Elliptic orthogonal polynomials and OPRL

TL;DR

This paper introduces elliptic orthogonal polynomials on genus one Riemann surfaces, extending classical orthogonal polynomials to elliptic curves and exploring their properties, recurrence relations, and zero interlacing phenomena.

Contribution

It develops the theory of elliptic orthogonal a-polynomials, including their construction, recurrence, Christoffel--Darboux formula, and connections to classical orthogonal polynomials, with new interlacing phenomena.

Findings

Elliptic orthogonal polynomials exhibit zero interlacing similar to classical OPRL.

Established recurrence relations and Christoffel--Darboux formula for elliptic orthogonal functions.

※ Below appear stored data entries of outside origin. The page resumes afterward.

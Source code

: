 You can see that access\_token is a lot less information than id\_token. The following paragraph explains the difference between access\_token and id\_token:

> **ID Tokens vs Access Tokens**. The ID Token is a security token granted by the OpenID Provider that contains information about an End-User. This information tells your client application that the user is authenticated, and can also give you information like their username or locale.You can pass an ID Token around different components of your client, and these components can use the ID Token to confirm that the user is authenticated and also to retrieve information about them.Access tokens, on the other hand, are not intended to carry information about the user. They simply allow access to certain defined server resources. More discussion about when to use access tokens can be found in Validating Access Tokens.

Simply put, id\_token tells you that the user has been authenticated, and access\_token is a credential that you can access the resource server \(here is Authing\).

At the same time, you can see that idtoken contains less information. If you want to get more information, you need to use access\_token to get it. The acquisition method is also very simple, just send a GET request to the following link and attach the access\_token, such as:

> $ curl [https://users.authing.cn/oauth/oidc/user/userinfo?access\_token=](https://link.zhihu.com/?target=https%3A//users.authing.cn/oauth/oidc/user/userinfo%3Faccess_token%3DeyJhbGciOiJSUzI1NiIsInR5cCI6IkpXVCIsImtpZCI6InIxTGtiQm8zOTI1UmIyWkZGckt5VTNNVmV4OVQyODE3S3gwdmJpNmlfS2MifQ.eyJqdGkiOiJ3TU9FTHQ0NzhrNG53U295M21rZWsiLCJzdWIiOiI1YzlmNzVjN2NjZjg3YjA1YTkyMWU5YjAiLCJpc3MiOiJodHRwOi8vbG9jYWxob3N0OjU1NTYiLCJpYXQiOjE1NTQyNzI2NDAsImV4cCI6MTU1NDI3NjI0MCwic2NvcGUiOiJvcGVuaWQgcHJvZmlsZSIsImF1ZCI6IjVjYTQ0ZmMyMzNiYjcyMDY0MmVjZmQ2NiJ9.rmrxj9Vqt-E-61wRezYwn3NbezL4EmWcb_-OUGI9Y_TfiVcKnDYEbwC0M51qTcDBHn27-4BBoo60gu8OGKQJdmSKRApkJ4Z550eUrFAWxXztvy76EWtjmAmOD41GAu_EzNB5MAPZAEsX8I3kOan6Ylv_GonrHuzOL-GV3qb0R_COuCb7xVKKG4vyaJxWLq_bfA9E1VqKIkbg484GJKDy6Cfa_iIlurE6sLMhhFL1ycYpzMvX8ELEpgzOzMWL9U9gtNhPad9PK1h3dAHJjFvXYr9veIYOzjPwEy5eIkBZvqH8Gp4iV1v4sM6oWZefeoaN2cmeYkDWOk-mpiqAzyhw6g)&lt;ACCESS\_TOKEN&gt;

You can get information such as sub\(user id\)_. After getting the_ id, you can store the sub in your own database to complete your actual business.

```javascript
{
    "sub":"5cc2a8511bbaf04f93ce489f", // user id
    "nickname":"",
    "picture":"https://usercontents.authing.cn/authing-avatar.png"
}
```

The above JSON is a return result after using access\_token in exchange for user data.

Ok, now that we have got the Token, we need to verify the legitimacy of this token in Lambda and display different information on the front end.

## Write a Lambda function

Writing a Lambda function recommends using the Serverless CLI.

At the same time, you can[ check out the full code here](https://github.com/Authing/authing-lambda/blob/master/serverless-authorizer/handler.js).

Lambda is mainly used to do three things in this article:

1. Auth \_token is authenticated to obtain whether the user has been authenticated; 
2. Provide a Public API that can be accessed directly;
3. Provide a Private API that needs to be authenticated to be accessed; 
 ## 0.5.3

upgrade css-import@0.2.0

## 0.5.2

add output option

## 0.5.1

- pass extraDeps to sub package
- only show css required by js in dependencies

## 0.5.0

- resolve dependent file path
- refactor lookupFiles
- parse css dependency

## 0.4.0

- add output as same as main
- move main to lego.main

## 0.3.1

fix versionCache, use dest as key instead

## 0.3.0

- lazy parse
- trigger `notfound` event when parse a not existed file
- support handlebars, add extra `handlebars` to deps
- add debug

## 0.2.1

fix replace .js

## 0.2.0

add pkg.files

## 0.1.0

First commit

Identified new interlacing phenomena from rational deformations of weights.

Abstract

We explore a class of meromorphic functions on elliptic curves, termed \emph{elliptic orthogonal a-polynomials} ($a$-EOPs), which extend the classical notion of orthogonal polynomials to compact Riemann surfaces of genus one. Building on Bertola's construction of orthogonal sections, we study these functions via non-Hermitian orthogonality on the torus, establish their recurrence properties, and derive an analogue of the Christoffel--Darboux formula. We demonstrate that, under real-valued orthogonality conditions, $a$-EOPs exhibit interlacing and simplicity of zeros similar to orthogonal polynomials on the real line (OPRL). Furthermore, we construct a general correspondence between families of OPRL and elliptic orthogonal functions, including a decomposition into multiple orthogonality relations, and identify new interlacing phenomena induced by rational deformations of the orthogonality weight.